- [YOUR TASK] For the records below, please print exactly and only the lines from the one with "- **Family:** Menyanthaceae" down to the one with "## Phase 2: Project Structure Validation [P]", both ends included, omitting the pictures.

SOURCE DATA Start Marker

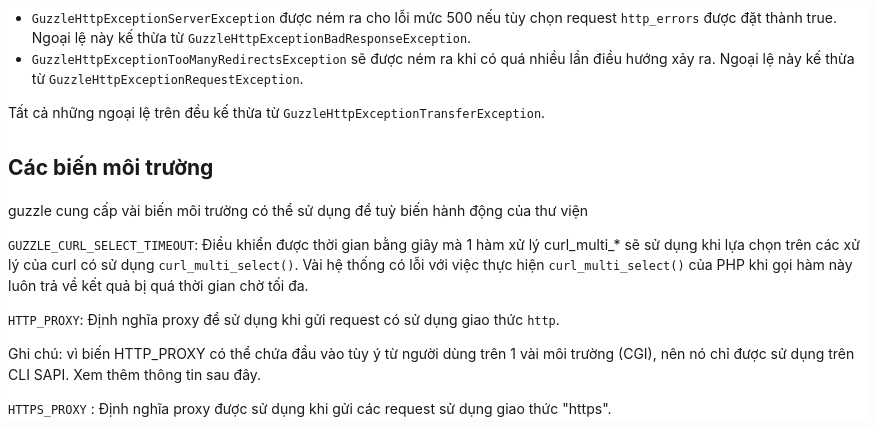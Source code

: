 
* `GuzzleHttpExceptionServerException` được ném ra cho lỗi mức 500 nếu tùy chọn request `http_errors` được đặt thành true. Ngoại lệ này kế thừa từ `GuzzleHttpExceptionBadResponseException`.
* `GuzzleHttpExceptionTooManyRedirectsException` sẽ được ném ra khi có quá nhiều lần điều hướng xảy ra. Ngoại lệ này kế thừa từ `GuzzleHttpExceptionRequestException`.

Tất cả những ngoại lệ trên đều kế thừa từ `GuzzleHttpExceptionTransferException`.

## Các biến môi trường

guzzle cung cấp vài biến môi trường có thể sử dụng để tuỳ biến hành động của thư viện

`GUZZLE_CURL_SELECT_TIMEOUT`: Điều khiển được thời gian bằng giây mà 1 hàm xử lý curl_multi_* sẽ sử dụng khi lựa chọn trên các xử lý của curl có sử dụng `curl_multi_select()`. Vài hệ thống có lỗi với việc thực hiện `curl_multi_select()` của PHP khi gọi hàm này luôn trả về kết quả bị quá thời gian chờ tối đa.

`HTTP_PROXY`: Định nghĩa proxy để sử dụng khi gửi request có sử dụng giao thức `http`.



Ghi chú: vì biến HTTP_PROXY có thể chứa đầu vào tùy ý từ người dùng trên 1 vài môi trường (CGI), nên nó chỉ được sử dụng trên CLI SAPI. Xem thêm thông tin sau đây.

`HTTPS_PROXY`
: Định nghĩa proxy được sử dụng khi gửi các request sử dụng giao thức "https".

[1]: http://docs.guzzlephp.org/overview.html#installation
[2]: http://tools.ietf.org/html/rfc3986#section-5.2
[3]: http://docs.guzzlephp.org/handlers-and-middleware.html
[4]: https://promisesaplus.com/
[5]: https://github.com/guzzle/promises

  
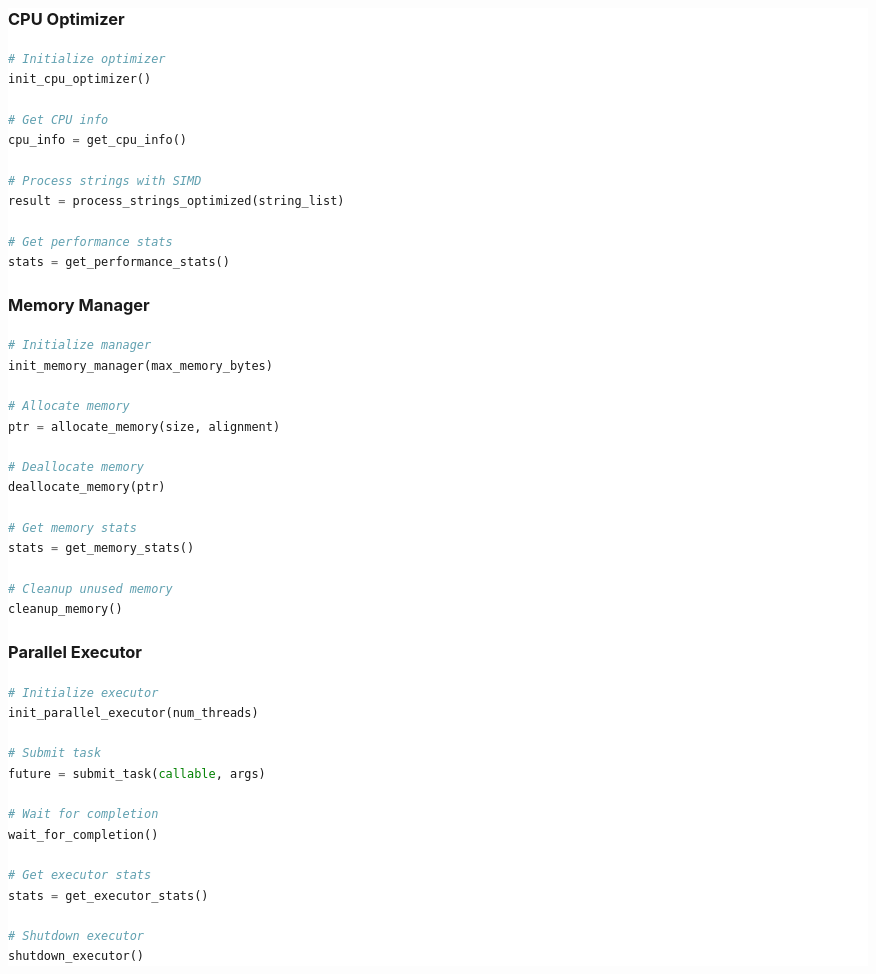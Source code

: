 ### CPU Optimizer

```python
# Initialize optimizer
init_cpu_optimizer()

# Get CPU info
cpu_info = get_cpu_info()

# Process strings with SIMD
result = process_strings_optimized(string_list)

# Get performance stats
stats = get_performance_stats()
```

### Memory Manager

```python
# Initialize manager
init_memory_manager(max_memory_bytes)

# Allocate memory
ptr = allocate_memory(size, alignment)

# Deallocate memory
deallocate_memory(ptr)

# Get memory stats
stats = get_memory_stats()

# Cleanup unused memory
cleanup_memory()
```

### Parallel Executor

```python
# Initialize executor
init_parallel_executor(num_threads)

# Submit task
future = submit_task(callable, args)

# Wait for completion
wait_for_completion()

# Get executor stats
stats = get_executor_stats()

# Shutdown executor
shutdown_executor()
```
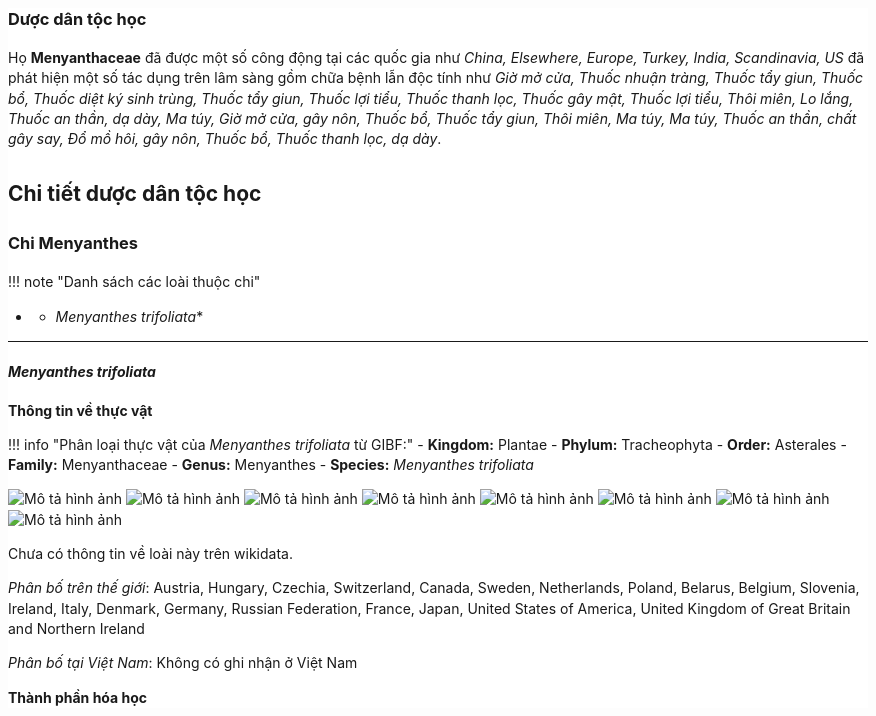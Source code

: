 ### Dược dân tộc học

Họ **Menyanthaceae** đã được một số công động tại các quốc gia như *China, Elsewhere, Europe, Turkey, India, Scandinavia, US* đã phát hiện một số tác dụng trên lâm sàng gồm chữa bệnh lẫn độc tính như *Giờ mở cửa, Thuốc nhuận tràng, Thuốc tẩy giun, Thuốc bổ, Thuốc diệt ký sinh trùng, Thuốc tẩy giun, Thuốc lợi tiểu, Thuốc thanh lọc, Thuốc gây mật, Thuốc lợi tiểu, Thôi miên, Lo lắng, Thuốc an thần, dạ dày, Ma túy, Giờ mở cửa, gây nôn, Thuốc bổ, Thuốc tẩy giun, Thôi miên, Ma túy, Ma túy, Thuốc an thần, chất gây say, Đổ mồ hôi, gây nôn, Thuốc bổ, Thuốc thanh lọc, dạ dày*.

## Chi tiết dược dân tộc học


### Chi Menyanthes

!!! note "Danh sách các loài thuộc chi"
    
*	 - *Menyanthes trifoliata**

---      
#### *Menyanthes trifoliata*
**Thông tin về thực vật**

!!! info "Phân loại thực vật của *Menyanthes trifoliata* từ GIBF:"
    - **Kingdom:** Plantae
    - **Phylum:** Tracheophyta
    - **Order:** Asterales
    - **Family:** Menyanthaceae
    - **Genus:** Menyanthes
    - **Species:** *Menyanthes trifoliata*

<img src="https://arter.dk/media/bb1c323e-bece-45d6-ad35-b14300d9a682.jpg" alt="Mô tả hình ảnh" width="100" height="100">
<img src="https://arter.dk/media/5ff64146-1a6d-4910-a362-b14300d9a71e.jpg" alt="Mô tả hình ảnh" width="100" height="100">
<img src="https://inaturalist-open-data.s3.amazonaws.com/photos/361722460/original.jpg" alt="Mô tả hình ảnh" width="100" height="100">
<img src="https://inaturalist-open-data.s3.amazonaws.com/photos/362671736/original.jpeg" alt="Mô tả hình ảnh" width="100" height="100">
<img src="https://inaturalist-open-data.s3.amazonaws.com/photos/362671784/original.jpeg" alt="Mô tả hình ảnh" width="100" height="100">
<img src="https://inaturalist-open-data.s3.amazonaws.com/photos/362671705/original.jpeg" alt="Mô tả hình ảnh" width="100" height="100">
<img src="https://observation.org/photos/85424303.jpg" alt="Mô tả hình ảnh" width="100" height="100">
<img src="https://observation.org/photos/85716574.jpg" alt="Mô tả hình ảnh" width="100" height="100"> 

Chưa có thông tin về loài này trên wikidata.

*Phân bố trên thế giới*: Austria, Hungary, Czechia, Switzerland, Canada, Sweden, Netherlands, Poland, Belarus, Belgium, Slovenia, Ireland, Italy, Denmark, Germany, Russian Federation, France, Japan, United States of America, United Kingdom of Great Britain and Northern Ireland

*Phân bố tại Việt Nam*: Không có ghi nhận ở Việt Nam

**Thành phần hóa học**
        
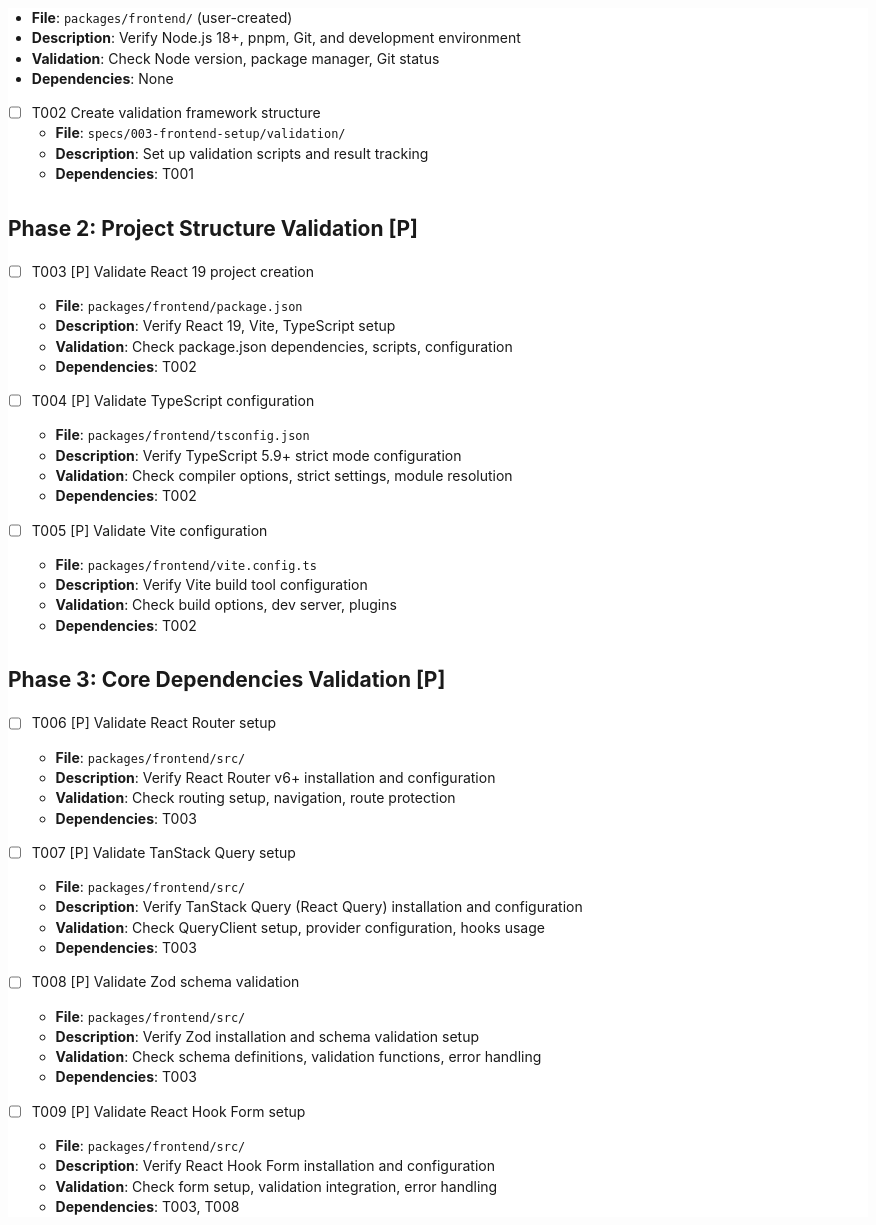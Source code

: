   - **File**: `packages/frontend/` (user-created)
  - **Description**: Verify Node.js 18+, pnpm, Git, and development environment
  - **Validation**: Check Node version, package manager, Git status
  - **Dependencies**: None

- [ ] T002 Create validation framework structure
  - **File**: `specs/003-frontend-setup/validation/`
  - **Description**: Set up validation scripts and result tracking
  - **Dependencies**: T001

## Phase 2: Project Structure Validation [P]

- [ ] T003 [P] Validate React 19 project creation

  - **File**: `packages/frontend/package.json`
  - **Description**: Verify React 19, Vite, TypeScript setup
  - **Validation**: Check package.json dependencies, scripts, configuration
  - **Dependencies**: T002

- [ ] T004 [P] Validate TypeScript configuration

  - **File**: `packages/frontend/tsconfig.json`
  - **Description**: Verify TypeScript 5.9+ strict mode configuration
  - **Validation**: Check compiler options, strict settings, module resolution
  - **Dependencies**: T002

- [ ] T005 [P] Validate Vite configuration
  - **File**: `packages/frontend/vite.config.ts`
  - **Description**: Verify Vite build tool configuration
  - **Validation**: Check build options, dev server, plugins
  - **Dependencies**: T002

## Phase 3: Core Dependencies Validation [P]

- [ ] T006 [P] Validate React Router setup

  - **File**: `packages/frontend/src/`
  - **Description**: Verify React Router v6+ installation and configuration
  - **Validation**: Check routing setup, navigation, route protection
  - **Dependencies**: T003

- [ ] T007 [P] Validate TanStack Query setup

  - **File**: `packages/frontend/src/`
  - **Description**: Verify TanStack Query (React Query) installation and configuration
  - **Validation**: Check QueryClient setup, provider configuration, hooks usage
  - **Dependencies**: T003

- [ ] T008 [P] Validate Zod schema validation

  - **File**: `packages/frontend/src/`
  - **Description**: Verify Zod installation and schema validation setup
  - **Validation**: Check schema definitions, validation functions, error handling
  - **Dependencies**: T003

- [ ] T009 [P] Validate React Hook Form setup
  - **File**: `packages/frontend/src/`
  - **Description**: Verify React Hook Form installation and configuration
  - **Validation**: Check form setup, validation integration, error handling
  - **Dependencies**: T003, T008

SOURCE DATA End Marker

- [RESPONSE BOX]
    - **Family:** Menyanthaceae
    - **Genus:** Menyanthes
    - **Species:** *Menyanthes trifoliata*

<img src="https://arter.dk/media/bb1c323e-bece-45d6-ad35-b14300d9a682.jpg" alt="Mô tả hình ảnh" width="100" height="100">
<img src="https://arter.dk/media/5ff64146-1a6d-4910-a362-b14300d9a71e.jpg" alt="Mô tả hình ảnh" width="100" height="100">
<img src="https://inaturalist-open-data.s3.amazonaws.com/photos/361722460/original.jpg" alt="Mô tả hình ảnh" width="100" height="100">
<img src="https://inaturalist-open-data.s3.amazonaws.com/photos/362671736/original.jpeg" alt="Mô tả hình ảnh" width="100" height="100">
<img src="https://inaturalist-open-data.s3.amazonaws.com/photos/362671784/original.jpeg" alt="Mô tả hình ảnh" width="100" height="100">
<img src="https://inaturalist-open-data.s3.amazonaws.com/photos/362671705/original.jpeg" alt="Mô tả hình ảnh" width="100" height="100">
<img src="https://observation.org/photos/85424303.jpg" alt="Mô tả hình ảnh" width="100" height="100">
<img src="https://observation.org/photos/85716574.jpg" alt="Mô tả hình ảnh" width="100" height="100"> 

Chưa có thông tin về loài này trên wikidata.

*Phân bố trên thế giới*: Austria, Hungary, Czechia, Switzerland, Canada, Sweden, Netherlands, Poland, Belarus, Belgium, Slovenia, Ireland, Italy, Denmark, Germany, Russian Federation, France, Japan, United States of America, United Kingdom of Great Britain and Northern Ireland

*Phân bố tại Việt Nam*: Không có ghi nhận ở Việt Nam

**Thành phần hóa học**
        
Source code

:   - **File**: `packages/frontend/` (user-created)
  - **Description**: Verify Node.js 18+, pnpm, Git, and development environment
  - **Validation**: Check Node version, package manager, Git status
  - **Dependencies**: None

- [ ] T002 Create validation framework structure
  - **File**: `specs/003-frontend-setup/validation/`
  - **Description**: Set up validation scripts and result tracking
  - **Dependencies**: T001

## Phase 2: Project Structure Validation [P]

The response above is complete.